Welcome to Ask the Doctor, a feature in which readers like you get a response to their pressing hair loss questions from board certified dermatologist and hair loss specialist Dr. Weaver.
Question: Hello Dr. Weaver. I am a 44 year old AA female. I am experiencing severe hair loss in the crown area as well as thinning edges. I have been told by my OB/GYN that I am pre-menopausal and have decreased estrogen levels. I also saw my dermatologist who took a biopsy of my scalp which showed scarring alopecia. I presently perm my hair and use an occasional rinse to cover my grey hairs. I also have thyroid disease and my thyroid levels are abnormal. I have restarted taking Synthroid. Any help or feedback you can give me would be greatly appreciated. H. E.
Answer: The situation you describe with your hair brings up multiple factors to consider. I frequently see individuals who have more than one causative factor taking place related to their hair loss and I refer to it as “combination alopecia.” You certainly fit into that category.
Starting with the biopsy results of cicatricial alopecia, you mention that you have hair loss at the crown of the scalp which could be related to Central Centrifugal Alopecia (CCA) or Lichen Planopilaris (LPP). When either of these conditions are advanced, it can be difficult to differentiate one from the other based upon skin biopsy results. LPP is at times associated with thinning of the edges in the form of Frontal Fibrosing Alopecia (FFA) which could be present in your case or the thinning of the edges could be related to Traction Alopecia. Without examining your scalp and reviewing your medical history there is no way to say which is most likely.

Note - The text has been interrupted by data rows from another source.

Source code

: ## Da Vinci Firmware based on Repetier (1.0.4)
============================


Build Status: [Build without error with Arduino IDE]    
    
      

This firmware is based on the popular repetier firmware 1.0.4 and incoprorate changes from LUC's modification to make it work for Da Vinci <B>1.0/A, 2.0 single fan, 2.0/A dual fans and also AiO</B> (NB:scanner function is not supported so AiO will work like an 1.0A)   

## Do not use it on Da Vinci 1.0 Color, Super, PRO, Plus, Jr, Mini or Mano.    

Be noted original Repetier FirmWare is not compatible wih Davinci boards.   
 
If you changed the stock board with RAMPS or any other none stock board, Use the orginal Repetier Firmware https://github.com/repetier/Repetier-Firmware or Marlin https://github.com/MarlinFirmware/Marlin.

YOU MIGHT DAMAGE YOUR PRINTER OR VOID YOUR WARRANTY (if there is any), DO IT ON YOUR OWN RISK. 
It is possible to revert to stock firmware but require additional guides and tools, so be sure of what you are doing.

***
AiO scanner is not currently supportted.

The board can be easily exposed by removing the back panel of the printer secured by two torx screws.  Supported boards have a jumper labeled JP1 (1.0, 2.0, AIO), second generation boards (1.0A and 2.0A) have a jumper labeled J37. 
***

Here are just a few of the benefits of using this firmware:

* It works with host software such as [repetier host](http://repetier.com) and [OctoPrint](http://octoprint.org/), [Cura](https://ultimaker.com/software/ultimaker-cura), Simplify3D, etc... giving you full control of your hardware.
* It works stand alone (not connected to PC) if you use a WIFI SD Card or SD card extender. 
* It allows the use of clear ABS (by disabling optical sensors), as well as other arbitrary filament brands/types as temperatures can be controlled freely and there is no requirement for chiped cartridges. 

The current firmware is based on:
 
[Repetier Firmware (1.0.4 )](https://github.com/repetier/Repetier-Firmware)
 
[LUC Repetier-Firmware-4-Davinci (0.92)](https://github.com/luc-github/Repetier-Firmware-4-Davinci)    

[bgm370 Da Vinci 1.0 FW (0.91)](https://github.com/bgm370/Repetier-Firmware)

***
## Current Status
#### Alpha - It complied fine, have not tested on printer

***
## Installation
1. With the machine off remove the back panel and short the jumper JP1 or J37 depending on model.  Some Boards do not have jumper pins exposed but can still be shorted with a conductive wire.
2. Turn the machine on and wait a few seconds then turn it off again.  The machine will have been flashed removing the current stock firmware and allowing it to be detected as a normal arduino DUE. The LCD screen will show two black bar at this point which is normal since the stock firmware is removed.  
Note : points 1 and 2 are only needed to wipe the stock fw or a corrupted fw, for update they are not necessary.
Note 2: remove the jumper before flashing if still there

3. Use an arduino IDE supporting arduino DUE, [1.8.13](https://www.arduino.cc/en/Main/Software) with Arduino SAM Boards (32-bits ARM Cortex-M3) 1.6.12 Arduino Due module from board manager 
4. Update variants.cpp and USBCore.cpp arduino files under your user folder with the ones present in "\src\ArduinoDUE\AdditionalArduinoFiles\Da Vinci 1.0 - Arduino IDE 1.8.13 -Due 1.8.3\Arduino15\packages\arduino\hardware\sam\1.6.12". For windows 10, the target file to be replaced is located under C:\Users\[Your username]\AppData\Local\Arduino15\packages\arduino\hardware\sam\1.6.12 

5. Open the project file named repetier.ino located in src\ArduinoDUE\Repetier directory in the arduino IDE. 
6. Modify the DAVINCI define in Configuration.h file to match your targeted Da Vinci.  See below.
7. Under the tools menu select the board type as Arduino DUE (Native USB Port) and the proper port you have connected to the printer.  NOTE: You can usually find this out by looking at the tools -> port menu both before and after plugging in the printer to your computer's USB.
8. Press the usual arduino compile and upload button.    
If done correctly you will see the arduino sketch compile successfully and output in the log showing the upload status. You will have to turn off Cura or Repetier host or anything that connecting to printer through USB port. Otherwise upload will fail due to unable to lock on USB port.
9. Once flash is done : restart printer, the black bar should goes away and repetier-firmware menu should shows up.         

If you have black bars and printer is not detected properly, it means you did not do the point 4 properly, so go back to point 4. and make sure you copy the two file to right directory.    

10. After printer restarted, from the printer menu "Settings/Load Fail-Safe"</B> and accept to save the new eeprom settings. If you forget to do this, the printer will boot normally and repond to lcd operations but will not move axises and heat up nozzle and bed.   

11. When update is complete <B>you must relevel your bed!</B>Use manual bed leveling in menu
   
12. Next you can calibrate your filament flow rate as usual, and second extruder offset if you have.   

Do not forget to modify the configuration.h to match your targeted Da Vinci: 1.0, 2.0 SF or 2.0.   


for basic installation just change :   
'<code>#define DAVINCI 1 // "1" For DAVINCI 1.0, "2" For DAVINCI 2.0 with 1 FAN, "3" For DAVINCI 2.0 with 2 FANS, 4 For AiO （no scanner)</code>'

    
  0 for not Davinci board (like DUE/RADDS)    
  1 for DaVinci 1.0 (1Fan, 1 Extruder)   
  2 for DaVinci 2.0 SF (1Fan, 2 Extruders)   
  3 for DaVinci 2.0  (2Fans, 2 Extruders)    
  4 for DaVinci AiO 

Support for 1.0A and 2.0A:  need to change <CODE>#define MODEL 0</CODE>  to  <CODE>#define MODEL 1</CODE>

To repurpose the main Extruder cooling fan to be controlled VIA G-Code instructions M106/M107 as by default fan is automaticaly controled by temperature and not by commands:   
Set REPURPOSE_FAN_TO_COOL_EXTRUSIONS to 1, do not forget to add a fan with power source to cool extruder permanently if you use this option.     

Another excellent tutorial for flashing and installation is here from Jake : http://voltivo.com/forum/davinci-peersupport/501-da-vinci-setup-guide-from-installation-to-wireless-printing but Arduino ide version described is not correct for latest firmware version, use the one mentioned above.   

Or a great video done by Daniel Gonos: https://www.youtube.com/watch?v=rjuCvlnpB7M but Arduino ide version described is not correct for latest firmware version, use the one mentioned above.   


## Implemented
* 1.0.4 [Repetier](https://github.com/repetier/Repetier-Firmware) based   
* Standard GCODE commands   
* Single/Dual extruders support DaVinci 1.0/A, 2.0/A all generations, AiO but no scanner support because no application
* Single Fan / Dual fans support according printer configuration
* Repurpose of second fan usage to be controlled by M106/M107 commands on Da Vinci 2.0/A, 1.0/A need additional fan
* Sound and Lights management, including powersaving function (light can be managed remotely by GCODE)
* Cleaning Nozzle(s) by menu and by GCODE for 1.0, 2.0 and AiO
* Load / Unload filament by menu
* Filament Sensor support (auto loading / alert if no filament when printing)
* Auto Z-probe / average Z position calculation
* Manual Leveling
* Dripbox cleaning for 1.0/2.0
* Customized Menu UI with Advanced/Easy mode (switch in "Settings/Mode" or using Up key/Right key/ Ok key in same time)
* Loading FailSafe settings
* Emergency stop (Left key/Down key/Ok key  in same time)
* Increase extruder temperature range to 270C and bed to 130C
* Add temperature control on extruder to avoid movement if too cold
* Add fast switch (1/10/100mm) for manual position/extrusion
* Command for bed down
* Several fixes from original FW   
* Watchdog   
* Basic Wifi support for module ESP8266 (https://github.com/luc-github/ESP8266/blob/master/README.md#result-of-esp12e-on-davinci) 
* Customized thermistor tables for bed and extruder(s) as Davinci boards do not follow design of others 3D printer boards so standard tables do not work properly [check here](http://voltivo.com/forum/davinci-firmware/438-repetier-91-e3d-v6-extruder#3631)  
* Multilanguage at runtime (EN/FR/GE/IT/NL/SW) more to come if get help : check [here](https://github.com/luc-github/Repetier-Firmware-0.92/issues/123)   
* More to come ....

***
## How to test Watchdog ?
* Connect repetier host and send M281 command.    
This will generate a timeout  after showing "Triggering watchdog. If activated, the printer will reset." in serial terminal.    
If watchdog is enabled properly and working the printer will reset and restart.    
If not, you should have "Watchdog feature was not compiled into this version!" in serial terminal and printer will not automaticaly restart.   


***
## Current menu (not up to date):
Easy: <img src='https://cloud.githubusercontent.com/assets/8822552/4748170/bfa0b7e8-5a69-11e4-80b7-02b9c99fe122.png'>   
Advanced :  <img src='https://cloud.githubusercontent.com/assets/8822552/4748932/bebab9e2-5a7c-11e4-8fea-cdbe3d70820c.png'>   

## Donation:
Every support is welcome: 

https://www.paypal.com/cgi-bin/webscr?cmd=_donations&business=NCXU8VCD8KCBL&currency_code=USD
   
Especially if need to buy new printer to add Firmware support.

FFA occurs most often in menopausal women but can occur in teenagers as well, so being 44 and pre-menopausal sort of matches the age group prone to that condition. However the thinning in that area could also be related to female androgenetic alopecia (AGA) which also occurs on a hormonal basis.
The perms are not specifically associated with causing cicatricial alopecia unless you have had severe reactions to them in the past, but could aggravate the condition in some individuals; if you do not notice any irritation when your hair is being permed then it’s probably okay for you.
The rinse for the grey hair should be something you can continue as long as it doesn’t cause itching or irritation.
Thyroid disease can cause changes in hair texture and breakage or shedding issues. Once your synthroid levels are normal then this type of problem should be minimized. Thyroid disease is not specifically associated with cicatricial alopecia which was identified on your skin biopsy.
At 44, you certainly want to do everything possible to retain the growth of your hair and correct the thinning as much as possible. You don’t mention any type of treatment that has been done, but oral and topical anti-inflammatory medications would certainly be appropriate. Stem cell treatment with Platelet Rich Plasma (PRP) could also address many of your concerns.